Below is the full transcript of the interview with Marissa Mayer on personalization of search results. For commentary, see the Just Behave column on Searchengineland.
Gord: It's a little more than two weeks ago since Google made the announcement that personalization would become more of a default standard for more users on Google. Why did you move towards making that call?
Marissa: We’ve had a very impressive suite of personalized products for awhile now: personalized homepage, search history, the personalized webpage and we haven't had them integrated, which I think has made it somewhat confusing for users. A lot of people didn't know if they had signed up for search history or personalized search; whether or not it was on. What we really wanted to do was move to a signed in version of Google and a signed out version of Google. So if you're signed in you have access to the personalized home page, the personalized search results and search history. You know all three of those are working for you when you're signed in. And if you're signed out, meaning that you don’t see an email in the upper right hand corner that personalized search isn't turned on. If anything, it’s a cleaning up of the user model, to make it clearer to users what services they’re using them and when they're using them.
Gord: But some of the criticism actually runs counter to that. One of the criticisms is that it used to be clearer, as far as the user went, when you were signed in and when you are signed out. There were more indicators on the Google results page whether you were getting personalized results or not. Some of those have seemed to disappear, so personalized results have become more of a default now, rather than an option that's available to the user.
Marissa: If you think about it as default-on when you're signed in, I think that it's still as clear on the search results page. We removed the “turn off the personalized search results” link, but you still see very clearly up in the upper right-hand corner whether or not you're signed in, your e-mail address appears, and that's your clue Google has personalized you and that's why that e-mail address is there. I do think, based on our user studies and our own usage at Google, that we've made the model clearer. We were actually ended up at the stage with our personalized product earlier this year where, at one point, Eric (Schmidt) asked "am I using personalized search?" And the team’s answer as to whether or not he was currently using it was so complicated that even he couldn't follow it. You’d have to go to “my account”, see whether or not he was signed up for personalized search, make sure that your toggle hadn't been turned off or on, and there was no way to just glance at the search results page and easily tell whether or not it was invoked. So now it's very easy, if you see your username and e-mail address up in the upper left-hand corner, you're getting personalized results and if you don't, you're not. So effectively there are two parallel universes of Google, per se. One if you're signed out where you see the classic homepage and the classic search results and one where you're signed in, where you get the personalized home page and…you’ll be able to toggle back and forth, of course…and then the personalized search results page and the search history becomes coupled with all that because that's how we personalize your search.
Gord: So, to sum up, it's fair to say that really the search experience hasn't changed that dramatically, it's just cleaning up the user experience about whether you're signed in or signed out and that's been the primary change.

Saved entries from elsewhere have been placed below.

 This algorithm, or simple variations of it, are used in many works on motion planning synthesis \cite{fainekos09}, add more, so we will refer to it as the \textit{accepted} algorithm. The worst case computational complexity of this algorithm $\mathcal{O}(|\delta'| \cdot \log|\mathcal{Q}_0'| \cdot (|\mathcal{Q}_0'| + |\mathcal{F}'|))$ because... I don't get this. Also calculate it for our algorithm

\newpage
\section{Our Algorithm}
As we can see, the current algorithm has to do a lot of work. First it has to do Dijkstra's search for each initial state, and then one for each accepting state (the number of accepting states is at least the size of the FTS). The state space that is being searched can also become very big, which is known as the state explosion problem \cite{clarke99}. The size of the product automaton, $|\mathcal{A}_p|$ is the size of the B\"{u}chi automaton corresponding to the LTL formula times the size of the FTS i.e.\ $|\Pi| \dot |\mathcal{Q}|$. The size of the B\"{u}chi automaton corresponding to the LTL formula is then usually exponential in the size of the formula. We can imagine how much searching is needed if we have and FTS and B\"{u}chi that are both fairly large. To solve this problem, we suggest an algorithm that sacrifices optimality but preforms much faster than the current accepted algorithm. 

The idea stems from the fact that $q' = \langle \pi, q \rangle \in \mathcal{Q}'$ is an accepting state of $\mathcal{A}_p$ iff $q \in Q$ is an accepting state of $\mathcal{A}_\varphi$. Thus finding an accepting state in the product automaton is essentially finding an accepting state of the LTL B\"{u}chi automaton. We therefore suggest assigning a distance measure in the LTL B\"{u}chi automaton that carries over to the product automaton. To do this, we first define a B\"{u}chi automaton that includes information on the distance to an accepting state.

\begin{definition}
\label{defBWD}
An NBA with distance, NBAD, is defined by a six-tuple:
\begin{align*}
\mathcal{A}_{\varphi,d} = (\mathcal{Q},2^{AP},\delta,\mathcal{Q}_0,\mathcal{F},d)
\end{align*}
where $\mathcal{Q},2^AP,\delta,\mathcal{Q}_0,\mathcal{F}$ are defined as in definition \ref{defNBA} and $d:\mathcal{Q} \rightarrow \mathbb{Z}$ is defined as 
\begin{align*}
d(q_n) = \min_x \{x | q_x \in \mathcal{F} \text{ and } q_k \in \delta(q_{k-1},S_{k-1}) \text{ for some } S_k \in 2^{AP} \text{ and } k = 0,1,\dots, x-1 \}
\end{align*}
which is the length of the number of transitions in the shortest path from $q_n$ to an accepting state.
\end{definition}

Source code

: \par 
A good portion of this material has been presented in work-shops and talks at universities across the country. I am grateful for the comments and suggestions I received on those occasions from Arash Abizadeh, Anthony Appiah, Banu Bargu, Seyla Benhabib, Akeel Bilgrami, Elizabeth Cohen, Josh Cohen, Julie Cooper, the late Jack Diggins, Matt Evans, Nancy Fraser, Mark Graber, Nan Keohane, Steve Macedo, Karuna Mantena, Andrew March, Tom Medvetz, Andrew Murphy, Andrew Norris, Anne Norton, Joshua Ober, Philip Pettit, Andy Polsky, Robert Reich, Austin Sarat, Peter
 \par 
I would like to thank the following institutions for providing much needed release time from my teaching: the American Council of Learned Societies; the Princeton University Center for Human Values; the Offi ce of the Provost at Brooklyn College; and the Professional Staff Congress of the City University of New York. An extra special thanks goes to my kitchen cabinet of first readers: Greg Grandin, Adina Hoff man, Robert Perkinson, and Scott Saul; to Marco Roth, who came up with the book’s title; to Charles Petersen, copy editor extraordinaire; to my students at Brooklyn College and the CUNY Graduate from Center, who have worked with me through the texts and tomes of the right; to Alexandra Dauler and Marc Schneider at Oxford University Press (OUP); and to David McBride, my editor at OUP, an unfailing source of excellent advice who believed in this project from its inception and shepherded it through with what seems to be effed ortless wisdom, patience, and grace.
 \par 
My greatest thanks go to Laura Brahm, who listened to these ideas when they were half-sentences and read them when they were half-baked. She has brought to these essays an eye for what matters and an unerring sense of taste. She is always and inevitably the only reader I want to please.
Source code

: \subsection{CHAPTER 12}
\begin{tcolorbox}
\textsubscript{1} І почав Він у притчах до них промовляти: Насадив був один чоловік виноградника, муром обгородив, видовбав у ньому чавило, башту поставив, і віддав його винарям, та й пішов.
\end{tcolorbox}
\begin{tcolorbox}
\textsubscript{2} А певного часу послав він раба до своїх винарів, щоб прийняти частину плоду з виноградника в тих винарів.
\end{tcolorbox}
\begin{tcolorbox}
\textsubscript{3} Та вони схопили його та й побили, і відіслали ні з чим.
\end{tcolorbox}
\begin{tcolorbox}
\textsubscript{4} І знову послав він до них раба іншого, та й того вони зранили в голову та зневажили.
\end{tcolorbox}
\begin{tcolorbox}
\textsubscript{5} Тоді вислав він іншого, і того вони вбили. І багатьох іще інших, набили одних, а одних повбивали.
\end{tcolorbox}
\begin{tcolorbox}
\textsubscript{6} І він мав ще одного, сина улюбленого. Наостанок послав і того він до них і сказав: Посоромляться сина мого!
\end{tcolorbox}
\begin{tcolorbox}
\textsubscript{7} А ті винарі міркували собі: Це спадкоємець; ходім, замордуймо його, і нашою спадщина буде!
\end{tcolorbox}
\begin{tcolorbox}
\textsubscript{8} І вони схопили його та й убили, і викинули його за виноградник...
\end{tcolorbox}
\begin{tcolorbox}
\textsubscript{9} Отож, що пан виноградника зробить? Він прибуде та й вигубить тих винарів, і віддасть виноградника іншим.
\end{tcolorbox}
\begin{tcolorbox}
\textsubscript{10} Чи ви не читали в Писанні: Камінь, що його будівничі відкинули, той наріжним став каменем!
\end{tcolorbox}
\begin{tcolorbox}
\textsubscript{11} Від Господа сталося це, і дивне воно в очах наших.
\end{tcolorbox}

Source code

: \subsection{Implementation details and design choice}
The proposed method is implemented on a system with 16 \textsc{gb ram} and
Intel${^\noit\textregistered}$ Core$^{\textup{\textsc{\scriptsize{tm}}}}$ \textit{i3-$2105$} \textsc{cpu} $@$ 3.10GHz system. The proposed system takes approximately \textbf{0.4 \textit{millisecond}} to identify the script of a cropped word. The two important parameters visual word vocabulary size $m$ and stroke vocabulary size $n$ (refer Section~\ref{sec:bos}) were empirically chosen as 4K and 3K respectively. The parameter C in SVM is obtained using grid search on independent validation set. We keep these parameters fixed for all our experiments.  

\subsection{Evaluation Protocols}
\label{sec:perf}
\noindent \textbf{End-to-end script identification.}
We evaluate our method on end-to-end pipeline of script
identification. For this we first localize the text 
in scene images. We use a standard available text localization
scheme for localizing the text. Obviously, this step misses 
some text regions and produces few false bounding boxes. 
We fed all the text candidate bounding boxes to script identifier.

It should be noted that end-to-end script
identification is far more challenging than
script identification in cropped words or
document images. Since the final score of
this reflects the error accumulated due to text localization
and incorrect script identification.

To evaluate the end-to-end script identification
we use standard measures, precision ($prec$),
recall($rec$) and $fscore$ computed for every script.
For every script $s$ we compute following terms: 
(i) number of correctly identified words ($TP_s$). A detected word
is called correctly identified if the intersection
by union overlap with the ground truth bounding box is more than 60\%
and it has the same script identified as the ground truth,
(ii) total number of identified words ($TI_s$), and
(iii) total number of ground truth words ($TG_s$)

Marissa: That's right. Before you could be signed in and be using one of the three products or two of the three products but not all and, of course, because people like to experiment with a new product, they forget whether they signed up for personalized search. Had they signed up for search history? This just makes it cleaner. If you're signed in you’re using and/or have access to all three, if you're signed out, you're on the anonymous version of Google that doesn't have personalization.
Gord: We can say that it cleans up the user experience because it makes it easier to you know when you're signed in or signed out, but having done the eye tracking studies, we know that where the e-mail address shows is in a location that's not prominently scanned as part of the page. Do the changes mean that more people are going to be looking at personalized search results, just because we've made that more of a default opt in and we've moved the signals that you're signed in a little bit out of the scanned area of the page. Once people fixate on their task they are looking further down the page. This should mean at a lot more people are looking at personalized search results than previously.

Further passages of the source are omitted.